Popplepsalta simplex

Scientific classification
- Kingdom: Animalia
- Phylum: Arthropoda
- Clade: Pancrustacea
- Class: Insecta
- Order: Hemiptera
- Suborder: Auchenorrhyncha
- Family: Cicadidae
- Genus: Popplepsalta
- Species: P. simplex
- Binomial name: Popplepsalta simplex (Popple, 2013)
- Synonyms: Pauropsalta simplex Popple, 2013;

= Popplepsalta simplex =

- Genus: Popplepsalta
- Species: simplex
- Authority: (Popple, 2013)
- Synonyms: Pauropsalta simplex

Species of cicada

Popplepsalta simplex is a species of cicada, also known as the Atherton squeaker, in the true cicada family, Cicadettinae subfamily and Cicadettini tribe. The species is endemic to Australia.
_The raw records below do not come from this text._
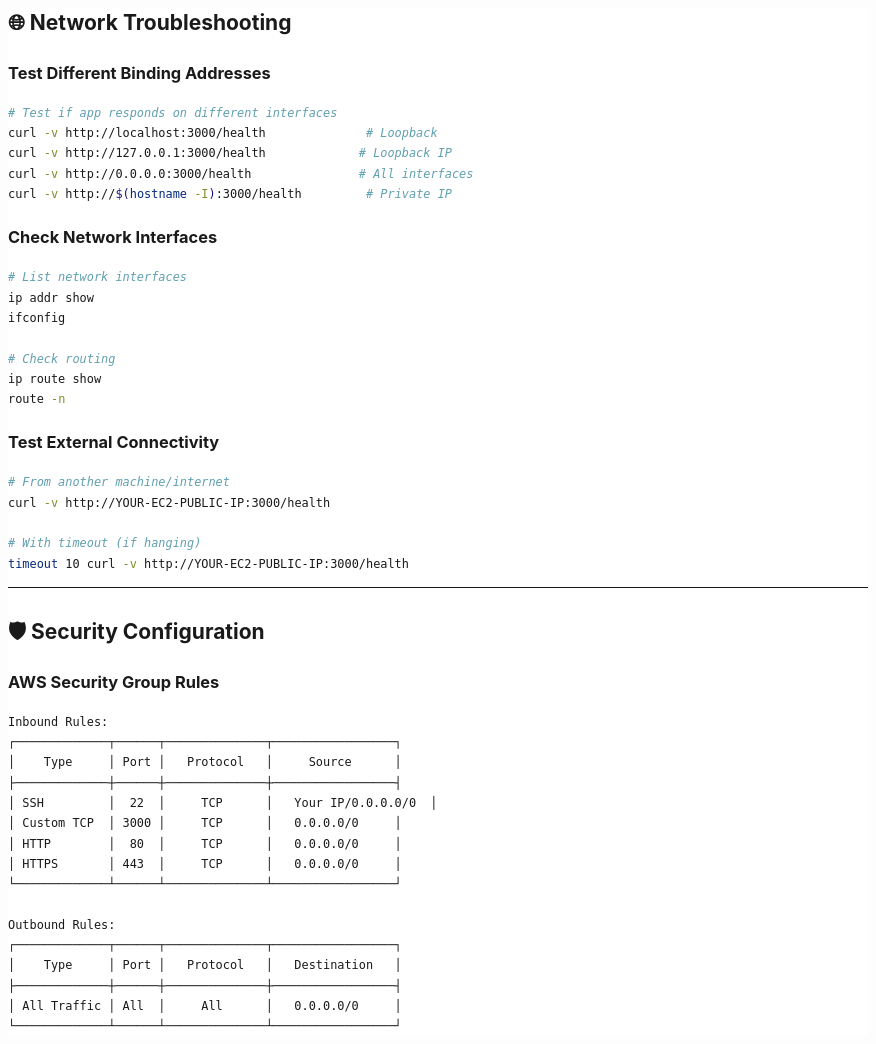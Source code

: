
## 🌐 **Network Troubleshooting**

### **Test Different Binding Addresses**
```bash
# Test if app responds on different interfaces
curl -v http://localhost:3000/health              # Loopback
curl -v http://127.0.0.1:3000/health             # Loopback IP
curl -v http://0.0.0.0:3000/health               # All interfaces
curl -v http://$(hostname -I):3000/health         # Private IP
```

### **Check Network Interfaces**
```bash
# List network interfaces
ip addr show
ifconfig

# Check routing
ip route show
route -n
```

### **Test External Connectivity**
```bash
# From another machine/internet
curl -v http://YOUR-EC2-PUBLIC-IP:3000/health

# With timeout (if hanging)
timeout 10 curl -v http://YOUR-EC2-PUBLIC-IP:3000/health
```

---

## 🛡️ **Security Configuration**

### **AWS Security Group Rules**
```
Inbound Rules:
┌─────────────┬──────┬──────────────┬─────────────────┐
│    Type     │ Port │   Protocol   │     Source      │
├─────────────┼──────┼──────────────┼─────────────────┤
│ SSH         │  22  │     TCP      │   Your IP/0.0.0.0/0  │
│ Custom TCP  │ 3000 │     TCP      │   0.0.0.0/0     │
│ HTTP        │  80  │     TCP      │   0.0.0.0/0     │
│ HTTPS       │ 443  │     TCP      │   0.0.0.0/0     │
└─────────────┴──────┴──────────────┴─────────────────┘

Outbound Rules:
┌─────────────┬──────┬──────────────┬─────────────────┐
│    Type     │ Port │   Protocol   │   Destination   │
├─────────────┼──────┼──────────────┼─────────────────┤
│ All Traffic │ All  │     All      │   0.0.0.0/0     │
└─────────────┴──────┴──────────────┴─────────────────┘
```
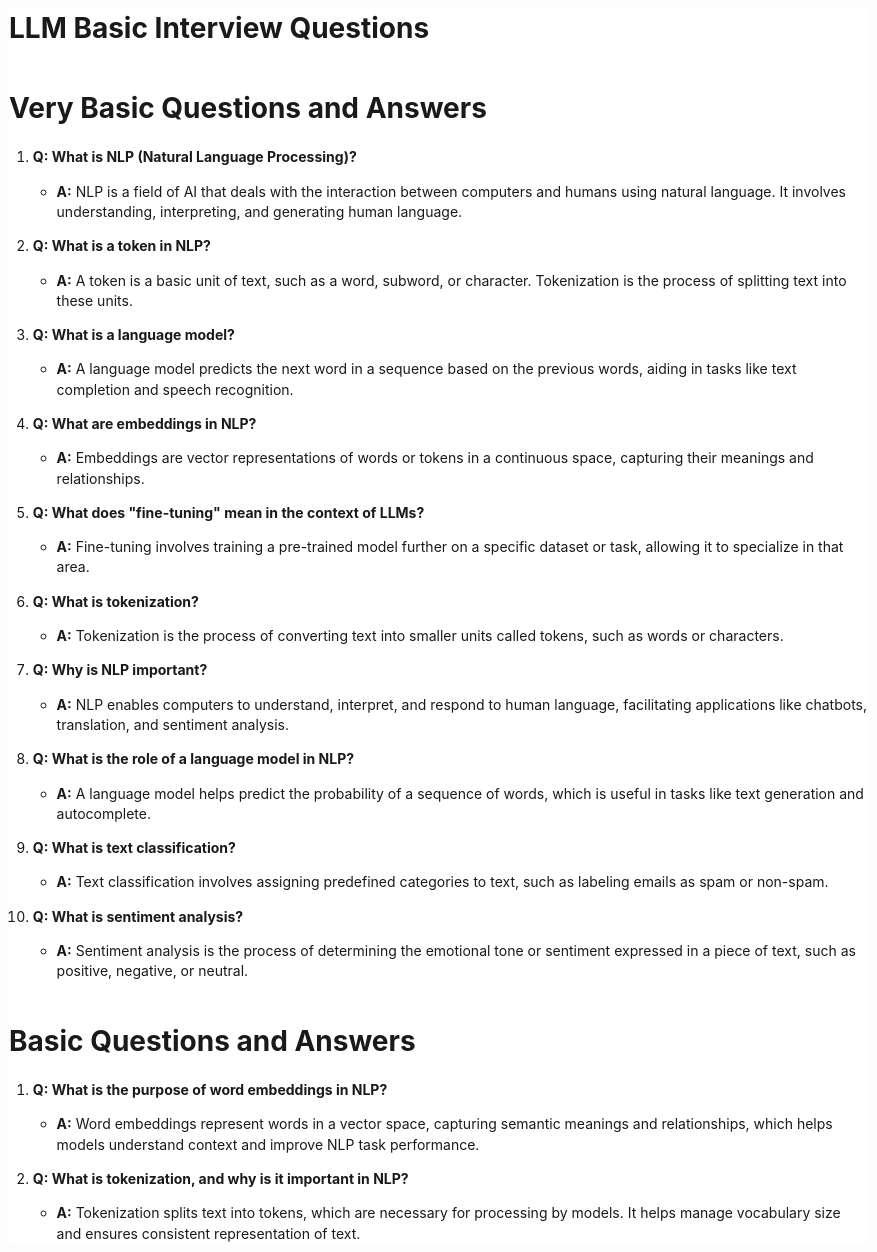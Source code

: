 # LLM Basic Interview Questions
 

# Very Basic Questions and Answers

1. **Q: What is NLP (Natural Language Processing)?**
   - **A:** NLP is a field of AI that deals with the interaction between computers and humans using natural language. It involves understanding, interpreting, and generating human language.

2. **Q: What is a token in NLP?**
   - **A:** A token is a basic unit of text, such as a word, subword, or character. Tokenization is the process of splitting text into these units.

3. **Q: What is a language model?**
   - **A:** A language model predicts the next word in a sequence based on the previous words, aiding in tasks like text completion and speech recognition.

4. **Q: What are embeddings in NLP?**
   - **A:** Embeddings are vector representations of words or tokens in a continuous space, capturing their meanings and relationships.

5. **Q: What does "fine-tuning" mean in the context of LLMs?**
   - **A:** Fine-tuning involves training a pre-trained model further on a specific dataset or task, allowing it to specialize in that area.

6. **Q: What is tokenization?**
   - **A:** Tokenization is the process of converting text into smaller units called tokens, such as words or characters.

7. **Q: Why is NLP important?**
   - **A:** NLP enables computers to understand, interpret, and respond to human language, facilitating applications like chatbots, translation, and sentiment analysis.

8. **Q: What is the role of a language model in NLP?**
   - **A:** A language model helps predict the probability of a sequence of words, which is useful in tasks like text generation and autocomplete.

9. **Q: What is text classification?**
   - **A:** Text classification involves assigning predefined categories to text, such as labeling emails as spam or non-spam.

10. **Q: What is sentiment analysis?**
    - **A:** Sentiment analysis is the process of determining the emotional tone or sentiment expressed in a piece of text, such as positive, negative, or neutral.

# Basic Questions and Answers

1. **Q: What is the purpose of word embeddings in NLP?**
   - **A:** Word embeddings represent words in a vector space, capturing semantic meanings and relationships, which helps models understand context and improve NLP task performance.

2. **Q: What is tokenization, and why is it important in NLP?**
   - **A:** Tokenization splits text into tokens, which are necessary for processing by models. It helps manage vocabulary size and ensures consistent representation of text.

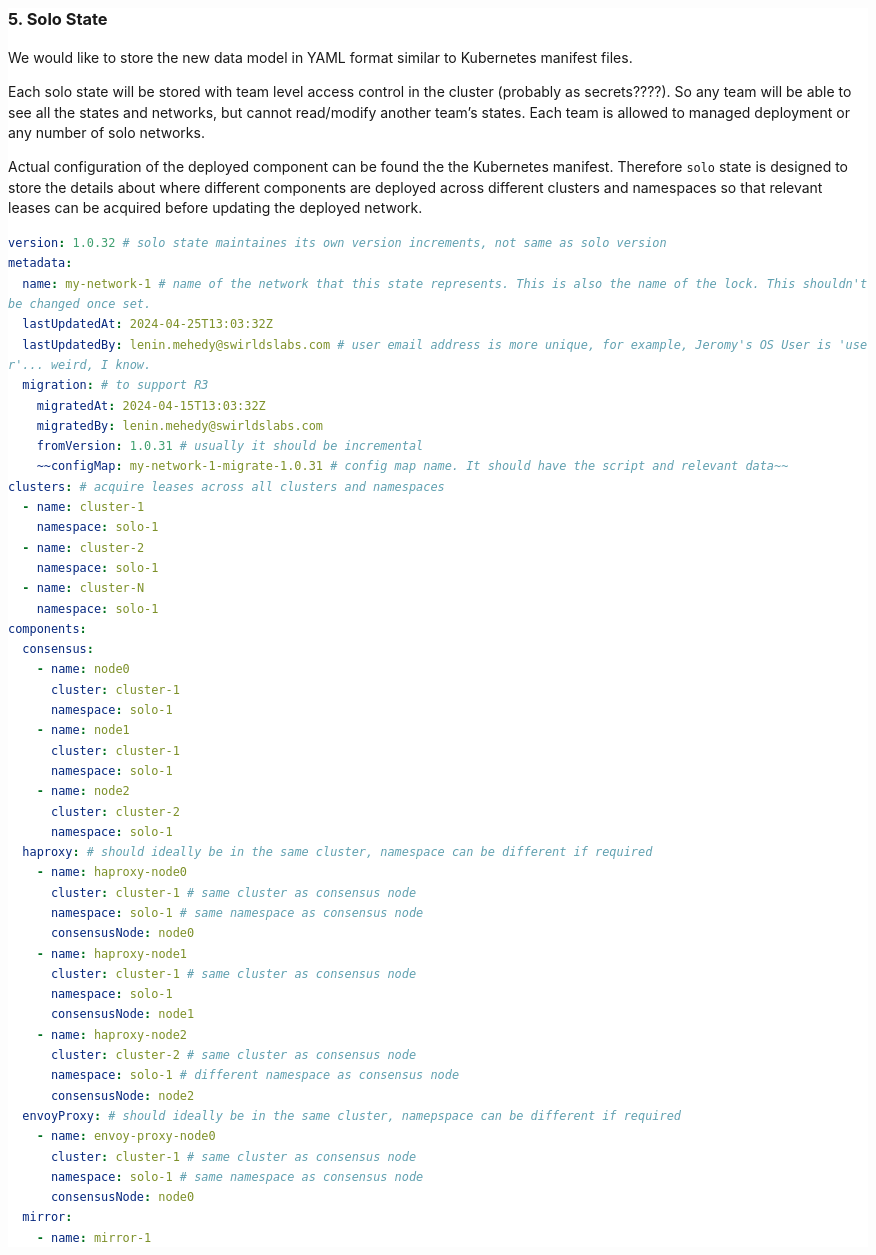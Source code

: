 ### 5. Solo State

We would like to store the new data model in YAML format similar to Kubernetes manifest files.

Each solo state will be stored with team level access control in the cluster (probably as secrets????). So any team will be able to see all the states and networks, but cannot read/modify another team’s states. Each team is allowed to managed deployment or any number of solo networks.

Actual configuration of the deployed component can be found the the Kubernetes manifest. Therefore `solo` state is designed to store the details about where different components are deployed across different clusters and namespaces so that relevant leases can be acquired before updating the deployed network.

```yaml
version: 1.0.32 # solo state maintaines its own version increments, not same as solo version
metadata:
  name: my-network-1 # name of the network that this state represents. This is also the name of the lock. This shouldn't be changed once set.
  lastUpdatedAt: 2024-04-25T13:03:32Z
  lastUpdatedBy: lenin.mehedy@swirldslabs.com # user email address is more unique, for example, Jeromy's OS User is 'user'... weird, I know.
  migration: # to support R3
    migratedAt: 2024-04-15T13:03:32Z
    migratedBy: lenin.mehedy@swirldslabs.com
    fromVersion: 1.0.31 # usually it should be incremental
    ~~configMap: my-network-1-migrate-1.0.31 # config map name. It should have the script and relevant data~~
clusters: # acquire leases across all clusters and namespaces
  - name: cluster-1
    namespace: solo-1
  - name: cluster-2
    namespace: solo-1
  - name: cluster-N
    namespace: solo-1
components:
  consensus:
    - name: node0
      cluster: cluster-1
      namespace: solo-1
    - name: node1
      cluster: cluster-1
      namespace: solo-1
    - name: node2
      cluster: cluster-2
      namespace: solo-1
  haproxy: # should ideally be in the same cluster, namespace can be different if required
    - name: haproxy-node0 
      cluster: cluster-1 # same cluster as consensus node
      namespace: solo-1 # same namespace as consensus node
      consensusNode: node0
    - name: haproxy-node1
      cluster: cluster-1 # same cluster as consensus node
      namespace: solo-1
      consensusNode: node1
    - name: haproxy-node2
      cluster: cluster-2 # same cluster as consensus node
      namespace: solo-1 # different namespace as consensus node
      consensusNode: node2
  envoyProxy: # should ideally be in the same cluster, namepspace can be different if required
    - name: envoy-proxy-node0 
      cluster: cluster-1 # same cluster as consensus node
      namespace: solo-1 # same namespace as consensus node
      consensusNode: node0
  mirror:
    - name: mirror-1
```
It was described in 2013 by Australian entomologist Lindsay Popple.

==Description==
The length of the forewing is 14–17 mm.

==Distribution and habitat==
The species is known from north-eastern Queensland, from Julatten southwards to Townsville. The associated habitat is eucalypt woodland.

==Behaviour==
Adult males may be heard in December and January, while clinging to the foliage and upper branches of trees, shrubs and grass stems, emitting simple buzzing calls.